Reactive amyloidosis is a systemic protein deposition disease that develops in association with chronic inflammation. The deposits are composed of extracellular, fibrillar masses of amyloid A (AA) protein, an N-terminal fragment of the acute-phase serum protein serum amyloid A (SAA). The pathogenic conversion of SAA into amyloid has been studied in two human cell culture models, peritoneal cells and peripheral blood monocytes. Human monocyte cultures proved more robust than either mouse or human peritoneal cells at initiating amyloid formation in the absence of a preformed nidus such as amyloid-enhancing factor and particularly well suited for examination of individual cells undergoing amyloid formation. Amyloid-producing monocyte cultures were stained with Congo red and Alcian blue for detection of amyloid and glycosaminglycans, respectively; immunocytochemistry was performed to identify SAA/AA, CD68, CD14, lysosomal protein Lamp-1, and early endosomal protein EEA1. SAA interaction with monocytes was also visualized directly via fluorescence confocal microscopy. Amyloid was initially detected only in intracellular vesicles, but with time was seen extracellularly. Morphologic changes in lysosomes were noted during the early phase of amyloid formation, suggesting that exocytosis of fibrils may occur via lysosome-derived vesicles. Cultures engaged in amyloid formation remained metabolically active; no cytotoxic effects were observed.
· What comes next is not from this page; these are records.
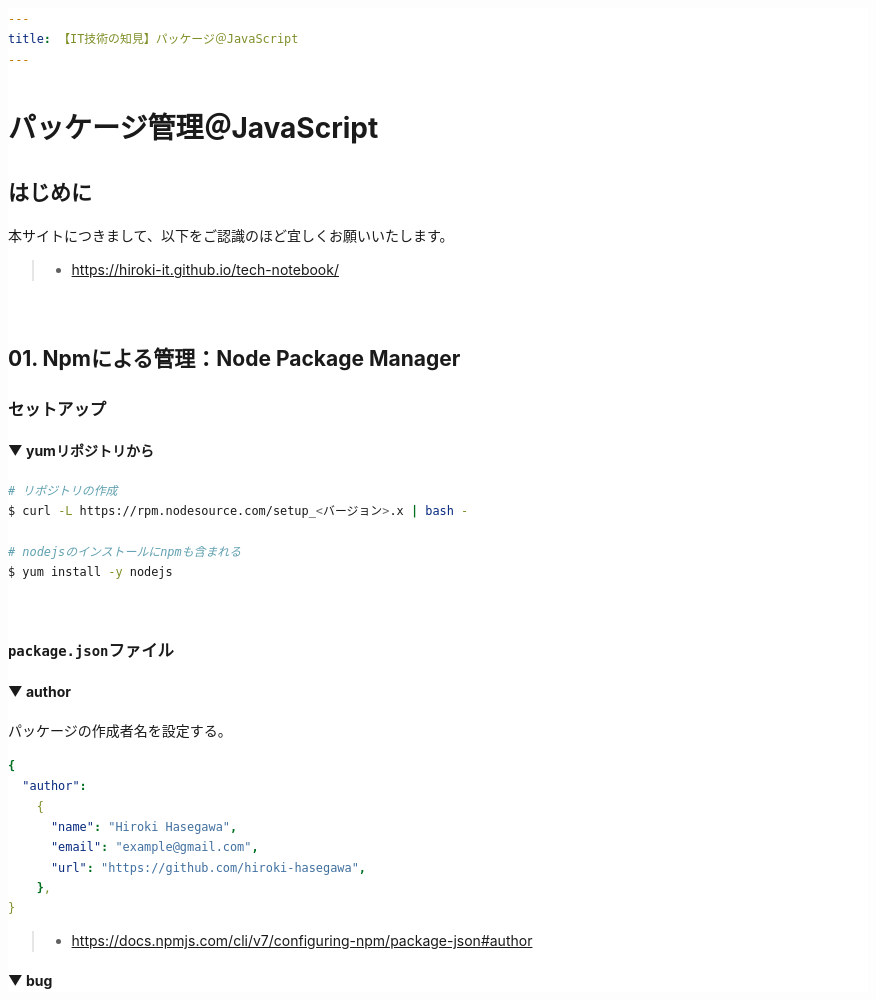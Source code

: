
 ```yaml
---
title: 【IT技術の知見】パッケージ＠JavaScript
---
```


# パッケージ管理＠JavaScript

## はじめに

本サイトにつきまして、以下をご認識のほど宜しくお願いいたします。

> - https://hiroki-it.github.io/tech-notebook/

<br>

## 01. Npmによる管理：Node Package Manager

### セットアップ

#### ▼ yumリポジトリから

```bash
# リポジトリの作成
$ curl -L https://rpm.nodesource.com/setup_<バージョン>.x | bash -

# nodejsのインストールにnpmも含まれる
$ yum install -y nodejs
```

<br>

### `package.json`ファイル

#### ▼ author

パッケージの作成者名を設定する。

```yaml
{
  "author":
    {
      "name": "Hiroki Hasegawa",
      "email": "example@gmail.com",
      "url": "https://github.com/hiroki-hasegawa",
    },
}
```

> - https://docs.npmjs.com/cli/v7/configuring-npm/package-json#author

#### ▼ bug
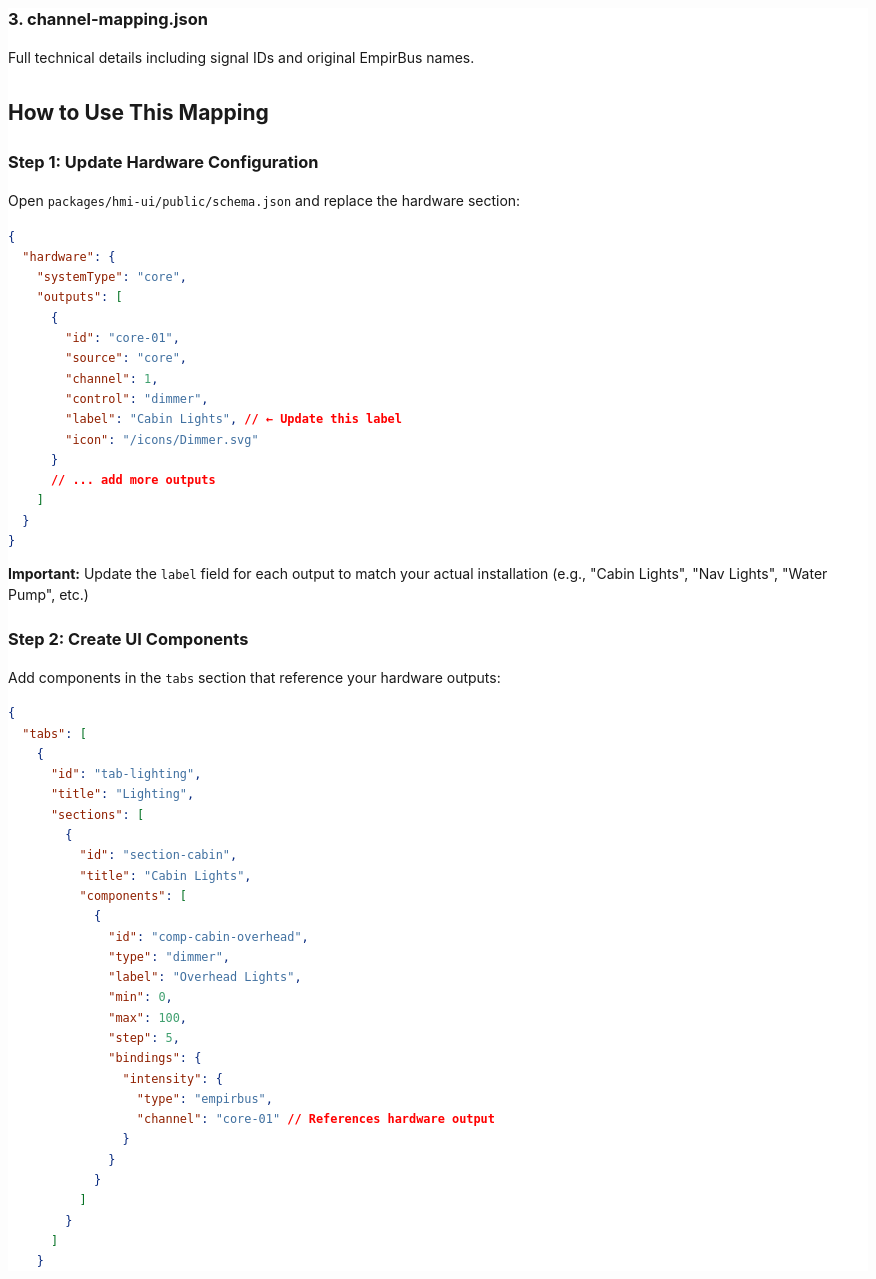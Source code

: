 ### 3. channel-mapping.json

Full technical details including signal IDs and original EmpirBus names.

## How to Use This Mapping

### Step 1: Update Hardware Configuration

Open `packages/hmi-ui/public/schema.json` and replace the hardware section:

```json
{
  "hardware": {
    "systemType": "core",
    "outputs": [
      {
        "id": "core-01",
        "source": "core",
        "channel": 1,
        "control": "dimmer",
        "label": "Cabin Lights", // ← Update this label
        "icon": "/icons/Dimmer.svg"
      }
      // ... add more outputs
    ]
  }
}
```

**Important:** Update the `label` field for each output to match your actual installation (e.g., "Cabin Lights", "Nav Lights", "Water Pump", etc.)

### Step 2: Create UI Components

Add components in the `tabs` section that reference your hardware outputs:

```json
{
  "tabs": [
    {
      "id": "tab-lighting",
      "title": "Lighting",
      "sections": [
        {
          "id": "section-cabin",
          "title": "Cabin Lights",
          "components": [
            {
              "id": "comp-cabin-overhead",
              "type": "dimmer",
              "label": "Overhead Lights",
              "min": 0,
              "max": 100,
              "step": 5,
              "bindings": {
                "intensity": {
                  "type": "empirbus",
                  "channel": "core-01" // References hardware output
                }
              }
            }
          ]
        }
      ]
    }
```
Mimicking in vivo phenomena, amyloid formation was accompanied by increased glycosaminoglycan content and C-terminal processing of SAA. The ability of human monocytes to endocytose and intracellularly transform SAA into amyloid via a mechanism that requires and maintains, rather than compromises, metabolic activity distinguishes them as a useful model for probing earliest events in the disease process.